T-Mobile employs 8300 people in the UK, 4500 work at the Hatfield HQ. This is on a business park that, for planning reasons, limits the number of car parking places. Finding a space to park is therefore a problem during commuter periods. It clearly makes a lot of sense for the company to get its workers to love bicycles.

There’s talk of buying a fleet of bikes to create a ‘pool’, with employees encouraged to use the freely-provided bicycles to ride to and from work, and on lunch-time shopping trips.

The company is well down the road to full membership of the Booost discount bike-buying scheme for employees but if a fleet of staff bicycles were purchased it’s likely they would be Giant bicycles.

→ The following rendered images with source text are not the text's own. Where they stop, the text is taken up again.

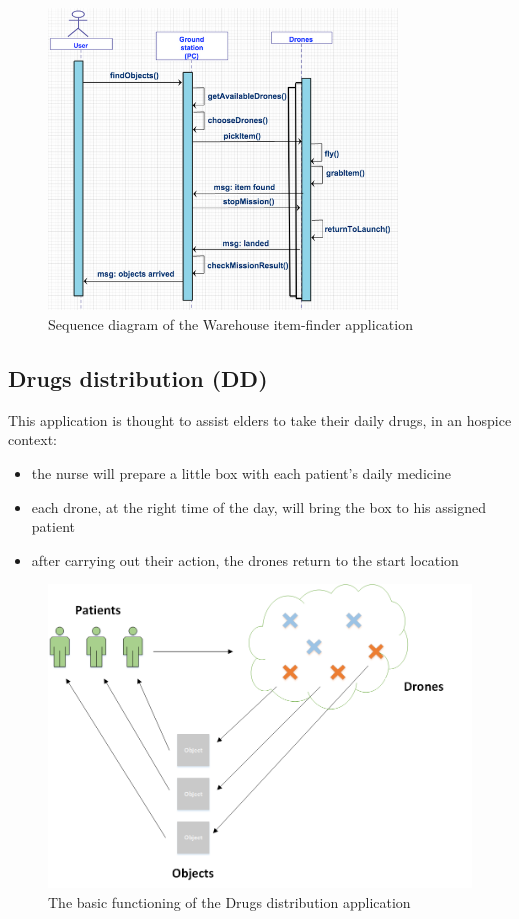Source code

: \begin{figure}[H]
  \centering
  \includegraphics[width=\linewidth, height=8cm]{pictures/WIF_sequence.png}
    \caption{Sequence diagram of the Warehouse item-finder application}
  \label{fig:WISSequence}
\end{figure}

\newpage

\subsection{Drugs distribution (DD)}\label{dd}

This application is thought to assist elders to take their daily drugs, in an hospice context:

\begin{itemize}
\itemsep2pt
\item{
the nurse will prepare a little box with each patient’s daily medicine
}
\item{
each drone, at the right time of the day, will bring the box to his assigned patient
}
\item{
after carrying out their action, the drones return to the start location
}

\end{itemize}


\begin{figure}[H]
  \centering
  \includegraphics[width=\linewidth]{pictures/DD.png}
  \caption{The basic functioning of the Drugs distribution application}
  \label{fig:DD}
\end{figure}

Giant is the road-bike supplier of the T-Mobile professional cycle team.

The company’s Bicycle User Group – BUG – has been successful at encouraging would-be car commuters to travel by bicycle. Many employees live within five miles of the business park, there’s a rail station close by, with links to and from London, and there are good traffic-free cycle paths from St Albans and Hatfield. More than a hundred T-Mobile workers use the under-cover secure bike parking each day. There are also showers and other facilities deemed necessary to get commuters to ditch their cars and choose bikes instead. Biker breakfasts could be next.

Michael Hartley cycles each day and said the existing facilties have been put in place to entice the enthusiasts first.

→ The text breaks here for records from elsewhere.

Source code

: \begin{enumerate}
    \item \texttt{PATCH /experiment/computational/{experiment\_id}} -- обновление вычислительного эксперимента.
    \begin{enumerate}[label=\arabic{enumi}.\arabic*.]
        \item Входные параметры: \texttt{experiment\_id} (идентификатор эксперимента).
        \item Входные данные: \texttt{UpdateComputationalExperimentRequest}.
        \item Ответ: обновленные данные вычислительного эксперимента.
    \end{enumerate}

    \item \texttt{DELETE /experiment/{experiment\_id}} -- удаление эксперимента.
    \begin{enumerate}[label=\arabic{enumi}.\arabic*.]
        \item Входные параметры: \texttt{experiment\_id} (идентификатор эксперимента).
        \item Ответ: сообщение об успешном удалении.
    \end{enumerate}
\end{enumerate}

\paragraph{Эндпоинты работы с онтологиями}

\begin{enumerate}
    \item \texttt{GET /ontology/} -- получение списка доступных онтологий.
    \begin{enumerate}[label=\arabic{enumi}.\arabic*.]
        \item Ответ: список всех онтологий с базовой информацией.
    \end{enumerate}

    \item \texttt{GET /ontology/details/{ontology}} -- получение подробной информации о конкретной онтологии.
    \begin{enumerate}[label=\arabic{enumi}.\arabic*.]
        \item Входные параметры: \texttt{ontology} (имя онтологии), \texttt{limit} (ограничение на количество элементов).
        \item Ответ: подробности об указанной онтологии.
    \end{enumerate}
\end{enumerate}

"There are big BUG plans for next year," he said.

"There’s to be an intranet site, a publicity splash during Bike Week, regular Dr Bike sessions, possibly hook ups with local bike shops for demo days. I’m looking at being trained as an instructor in the hope of running ‘driver conversion courses’."

Hartley is ecstatic about T-Mobile’s sponsorship of the Tour of Britain. He believes many T-Mobile employees will come to share his love of cycle sport.

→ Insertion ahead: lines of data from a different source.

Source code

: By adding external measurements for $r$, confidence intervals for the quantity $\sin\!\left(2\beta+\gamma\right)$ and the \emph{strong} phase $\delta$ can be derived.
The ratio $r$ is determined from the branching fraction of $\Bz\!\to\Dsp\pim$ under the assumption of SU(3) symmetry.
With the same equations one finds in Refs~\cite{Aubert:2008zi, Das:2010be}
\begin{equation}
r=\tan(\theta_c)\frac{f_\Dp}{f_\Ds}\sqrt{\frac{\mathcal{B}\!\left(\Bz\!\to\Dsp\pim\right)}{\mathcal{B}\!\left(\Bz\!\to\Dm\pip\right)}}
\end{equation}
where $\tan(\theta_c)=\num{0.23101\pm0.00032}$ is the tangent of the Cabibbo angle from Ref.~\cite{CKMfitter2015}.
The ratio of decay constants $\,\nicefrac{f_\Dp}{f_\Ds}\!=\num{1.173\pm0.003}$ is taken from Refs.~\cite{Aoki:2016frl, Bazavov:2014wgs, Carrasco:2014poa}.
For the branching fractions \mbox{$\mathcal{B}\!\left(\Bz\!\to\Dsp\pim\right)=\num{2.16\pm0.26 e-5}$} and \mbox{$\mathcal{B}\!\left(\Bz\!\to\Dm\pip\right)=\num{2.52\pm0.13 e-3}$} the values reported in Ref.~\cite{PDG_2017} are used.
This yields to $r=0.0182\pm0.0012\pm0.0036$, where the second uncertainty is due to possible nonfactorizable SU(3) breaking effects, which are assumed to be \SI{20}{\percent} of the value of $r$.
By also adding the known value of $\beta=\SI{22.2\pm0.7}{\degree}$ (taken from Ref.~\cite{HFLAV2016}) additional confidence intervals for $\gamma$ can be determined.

The company’s intranet site has been calling for volunteers to hand out freebies at the stage starts and finishes. Freebies – or should that be magenta-coloured branded-merchandise? – such as inflatable pink hands.

T-Mobile brings its own hand inflating staff from Germany. They sit with air compressors in eezee-up style tents, inflating hundreds of hand-out hands. Five hundred were handed out at the Manchester start yesterday. Many hundreds more were given away at the city centre finish.

The three-year deal to support Britain’s Tour is a chance to "cut through the sponsorship clutter," said Trevor Gornall, one of the project sponsorship managers for T-Mobile at the Tour of Britain.

"We now concentrate on music and sport. We sponsor football and cycling but whereas everybody else also sponsors football, not everybody sponsors cycling so in the UK it’s a chance for ‘ownership’"

And this is an international strategic sponsorship decision:

"Cycling as a global sponsoring issue makes an important contribution to our international communications effort," said Rene Obermann, CEO of T-Mobile International AG & Co. KG.